James owed much of his knowledge of Whitman's life and works to Richard Maurice Bucke, the Canadian psychiatrist and personal friend of Whitman whose book Cosmic Consciousness, published in 1901, just a year before James's own Varieties of Religious Experience, furnished much valuable information for the latter book. In his various and random comments on Whitman, James quotes Specimen Days, "Song of Myself," "Crossing Brooklyn Ferry," and "To You [Whoever you are...]" (a poem he particularly admired). Gay Wilson Allen suggests that Whitman, in "By Blue Ontario's Shore," curiously anticipates William James in his Pluralistic Universe (1919).

Bibliography

Allen, Gay Wilson. The Solitary Singer: A Critical Biography of Walt Whitman. 1955. Rev. ed. 1967. Chicago: U of Chicago P, 1985.

____. William James: A Biography. New York: Viking, 1967.

Bucke, Richard Maurice, ed. Cosmic Consciousness: A Study in the Evolution of the Human Mind. Philadelphia: Innes, 1901.

James, William. Pragmatism and Other Essays. 1907. New York: Washington Square, 1963.

____. Talks to Teachers on Psychology. New York: Holt, 1899.

____. The Varieties of Religious Experience. 1902. New York: New American Library, 1958.

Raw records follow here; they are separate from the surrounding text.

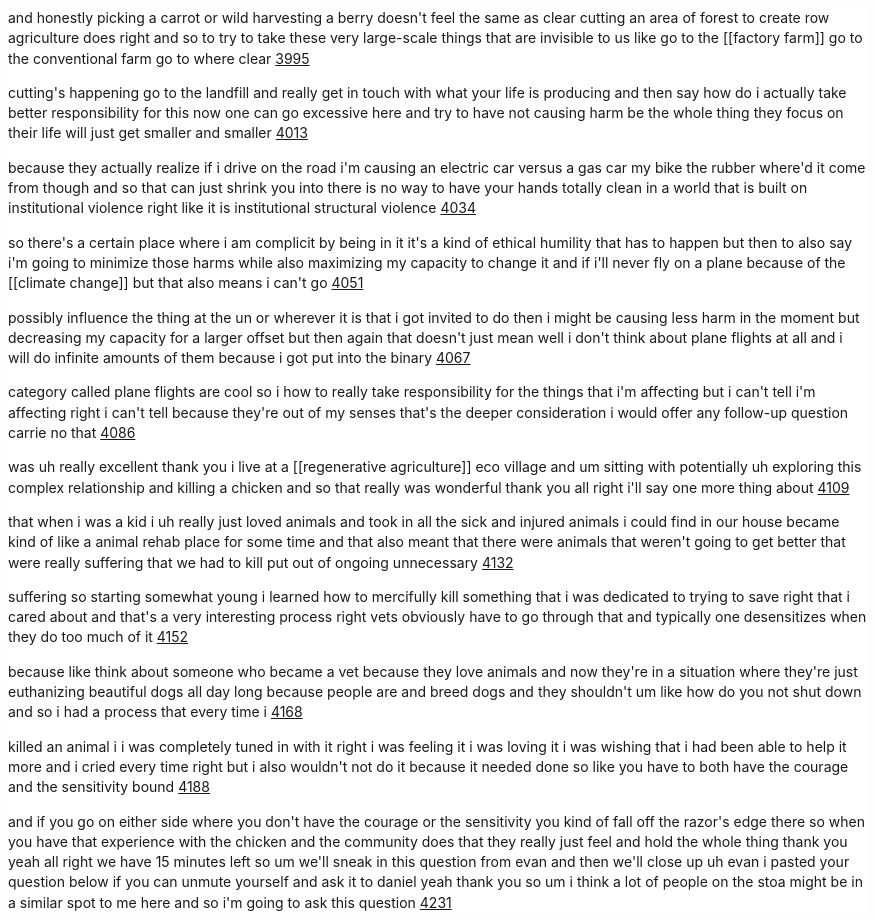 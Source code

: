and honestly picking a carrot or wild harvesting a berry doesn't feel the same as clear cutting an area of forest to create row agriculture does right and so to try to take these very large-scale things that are invisible to us like go to the [[factory farm]] go to the conventional farm go to where clear [3995](https://www.youtube.com/watch?v=2p-GlhLQdY0&t=3995.44s)

cutting's happening go to the landfill and really get in touch with what your life is producing and then say how do i actually take better responsibility for this now one can go excessive here and try to have not causing harm be the whole thing they focus on their life will just get smaller and smaller [4013](https://www.youtube.com/watch?v=2p-GlhLQdY0&t=4013.28s)

because they actually realize if i drive on the road i'm causing an electric car versus a gas car my bike the rubber where'd it come from though and so that can just shrink you into there is no way to have your hands totally clean in a world that is built on institutional violence right like it is institutional structural violence [4034](https://www.youtube.com/watch?v=2p-GlhLQdY0&t=4034.48s)

so there's a certain place where i am complicit by being in it it's a kind of ethical humility that has to happen but then to also say i'm going to minimize those harms while also maximizing my capacity to change it and if i'll never fly on a plane because of the [[climate change]] but that also means i can't go [4051](https://www.youtube.com/watch?v=2p-GlhLQdY0&t=4051.359s)

possibly influence the thing at the un or wherever it is that i got invited to do then i might be causing less harm in the moment but decreasing my capacity for a larger offset but then again that doesn't just mean well i don't think about plane flights at all and i will do infinite amounts of them because i got put into the binary [4067](https://www.youtube.com/watch?v=2p-GlhLQdY0&t=4067.44s)

category called plane flights are cool so i how to really take responsibility for the things that i'm affecting but i can't tell i'm affecting right i can't tell because they're out of my senses that's the deeper consideration i would offer any follow-up question carrie no that [4086](https://www.youtube.com/watch?v=2p-GlhLQdY0&t=4086.88s)

was uh really excellent thank you i live at a [[regenerative agriculture]] eco village and um sitting with potentially uh exploring this complex relationship and killing a chicken and so that really was wonderful thank you all right i'll say one more thing about [4109](https://www.youtube.com/watch?v=2p-GlhLQdY0&t=4109.92s)

that when i was a kid i uh really just loved animals and took in all the sick and injured animals i could find in our house became kind of like a animal rehab place for some time and that also meant that there were animals that weren't going to get better that were really suffering that we had to kill put out of ongoing unnecessary [4132](https://www.youtube.com/watch?v=2p-GlhLQdY0&t=4132.88s)

suffering so starting somewhat young i learned how to mercifully kill something that i was dedicated to trying to save right that i cared about and that's a very interesting process right vets obviously have to go through that and typically one desensitizes when they do too much of it [4152](https://www.youtube.com/watch?v=2p-GlhLQdY0&t=4152.88s)

because like think about someone who became a vet because they love animals and now they're in a situation where they're just euthanizing beautiful dogs all day long because people are and breed dogs and they shouldn't um like how do you not shut down and so i had a process that every time i [4168](https://www.youtube.com/watch?v=2p-GlhLQdY0&t=4168.96s)

killed an animal i i was completely tuned in with it right i was feeling it i was loving it i was wishing that i had been able to help it more and i cried every time right but i also wouldn't not do it because it needed done so like you have to both have the courage and the sensitivity bound [4188](https://www.youtube.com/watch?v=2p-GlhLQdY0&t=4188.96s)

and if you go on either side where you don't have the courage or the sensitivity you kind of fall off the razor's edge there so when you have that experience with the chicken and the community does that they really just feel and hold the whole thing thank you yeah all right we have 15 minutes left so um we'll sneak in this question from evan and then we'll close up uh evan i pasted your question below if you can unmute yourself and ask it to daniel yeah thank you so um i think a lot of people on the stoa might be in a similar spot to me here and so i'm going to ask this question [4231](https://www.youtube.com/watch?v=2p-GlhLQdY0&t=4231.679s)
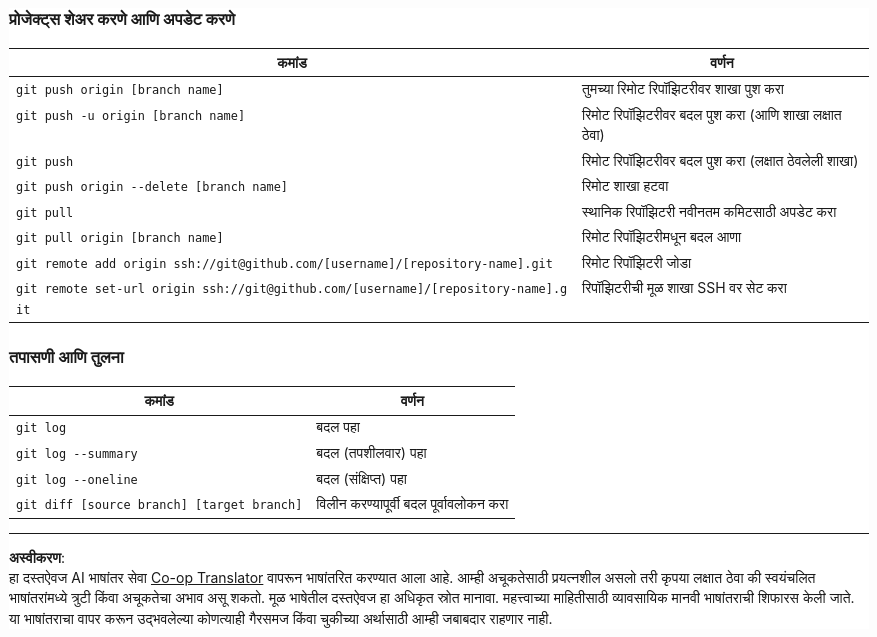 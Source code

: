 
### प्रोजेक्ट्स शेअर करणे आणि अपडेट करणे

| कमांड | वर्णन |
| ------- | ----------- |
| `git push origin [branch name]` | तुमच्या रिमोट रिपॉझिटरीवर शाखा पुश करा |
| `git push -u origin [branch name]` | रिमोट रिपॉझिटरीवर बदल पुश करा (आणि शाखा लक्षात ठेवा) |
| `git push` | रिमोट रिपॉझिटरीवर बदल पुश करा (लक्षात ठेवलेली शाखा) |
| `git push origin --delete [branch name]` | रिमोट शाखा हटवा |
| `git pull` | स्थानिक रिपॉझिटरी नवीनतम कमिटसाठी अपडेट करा |
| `git pull origin [branch name]` | रिमोट रिपॉझिटरीमधून बदल आणा |
| `git remote add origin ssh://git@github.com/[username]/[repository-name].git` | रिमोट रिपॉझिटरी जोडा |
| `git remote set-url origin ssh://git@github.com/[username]/[repository-name].git` | रिपॉझिटरीची मूळ शाखा SSH वर सेट करा |

### तपासणी आणि तुलना

| कमांड | वर्णन |
| ------- | ----------- |
| `git log` | बदल पहा |
| `git log --summary` | बदल (तपशीलवार) पहा |
| `git log --oneline` | बदल (संक्षिप्त) पहा |
| `git diff [source branch] [target branch]` | विलीन करण्यापूर्वी बदल पूर्वावलोकन करा |

---

**अस्वीकरण**:  
हा दस्तऐवज AI भाषांतर सेवा [Co-op Translator](https://github.com/Azure/co-op-translator) वापरून भाषांतरित करण्यात आला आहे. आम्ही अचूकतेसाठी प्रयत्नशील असलो तरी कृपया लक्षात ठेवा की स्वयंचलित भाषांतरांमध्ये त्रुटी किंवा अचूकतेचा अभाव असू शकतो. मूळ भाषेतील दस्तऐवज हा अधिकृत स्रोत मानावा. महत्त्वाच्या माहितीसाठी व्यावसायिक मानवी भाषांतराची शिफारस केली जाते. या भाषांतराचा वापर करून उद्भवलेल्या कोणत्याही गैरसमज किंवा चुकीच्या अर्थासाठी आम्ही जबाबदार राहणार नाही. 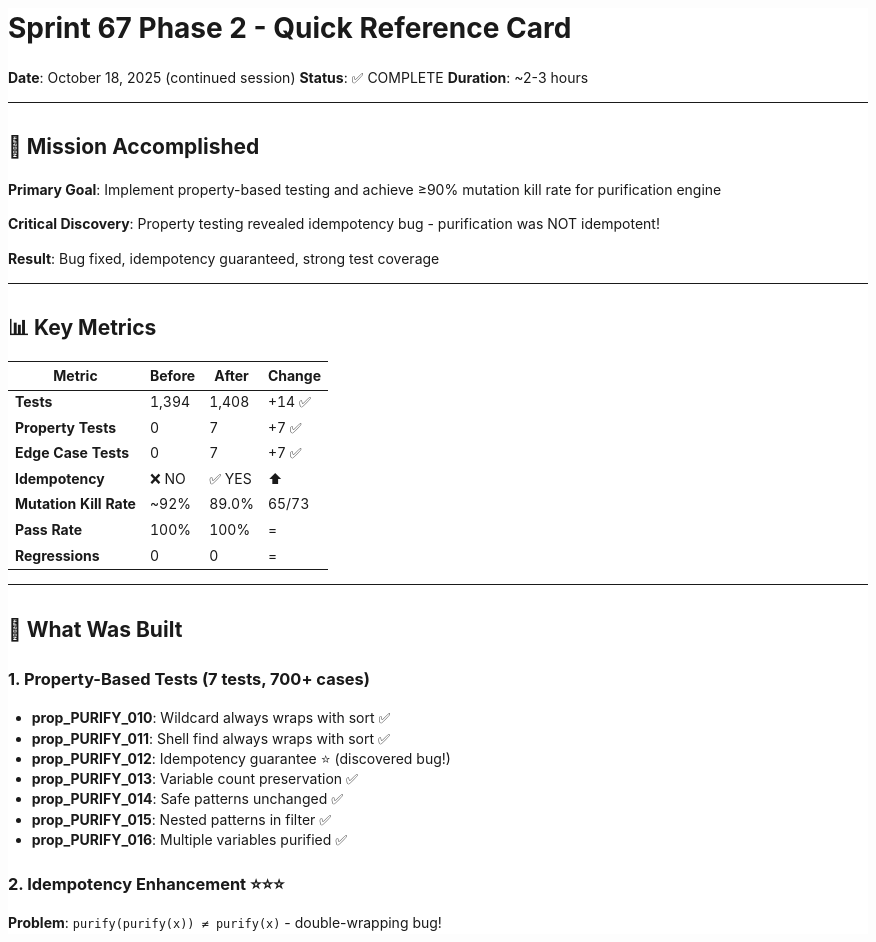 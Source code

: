 # Sprint 67 Phase 2 - Quick Reference Card

**Date**: October 18, 2025 (continued session)
**Status**: ✅ COMPLETE
**Duration**: ~2-3 hours

---

## 🎯 Mission Accomplished

**Primary Goal**: Implement property-based testing and achieve ≥90% mutation kill rate for purification engine

**Critical Discovery**: Property testing revealed idempotency bug - purification was NOT idempotent!

**Result**: Bug fixed, idempotency guaranteed, strong test coverage

---

## 📊 Key Metrics

| Metric | Before | After | Change |
|--------|--------|-------|--------|
| **Tests** | 1,394 | 1,408 | +14 ✅ |
| **Property Tests** | 0 | 7 | +7 ✅ |
| **Edge Case Tests** | 0 | 7 | +7 ✅ |
| **Idempotency** | ❌ NO | ✅ YES | ⬆️ |
| **Mutation Kill Rate** | ~92% | 89.0% | 65/73 |
| **Pass Rate** | 100% | 100% | = |
| **Regressions** | 0 | 0 | = |

---

## 🔬 What Was Built

### 1. Property-Based Tests (7 tests, 700+ cases)
- **prop_PURIFY_010**: Wildcard always wraps with sort ✅
- **prop_PURIFY_011**: Shell find always wraps with sort ✅
- **prop_PURIFY_012**: Idempotency guarantee ⭐ (discovered bug!)
- **prop_PURIFY_013**: Variable count preservation ✅
- **prop_PURIFY_014**: Safe patterns unchanged ✅
- **prop_PURIFY_015**: Nested patterns in filter ✅
- **prop_PURIFY_016**: Multiple variables purified ✅

### 2. Idempotency Enhancement ⭐⭐⭐
**Problem**: `purify(purify(x)) ≠ purify(x)` - double-wrapping bug!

____. The Will to Believe and Other Essays in Popular Philosophy, and Human Immortality. New York: Dover, 1956.

Matthiessen, F.O. The James Family: A Group Biography. 3rd ed. New York: Knopf, 1961.

Perry, Ralph Barton. The Thought and Character of William James. 2 vols. Boston: Little, Brown, 1935.

Tanner, James T.F. "Walt Whitman and William James." Calamus: Walt Whitman Quarterly International 2 (1970): 6–23.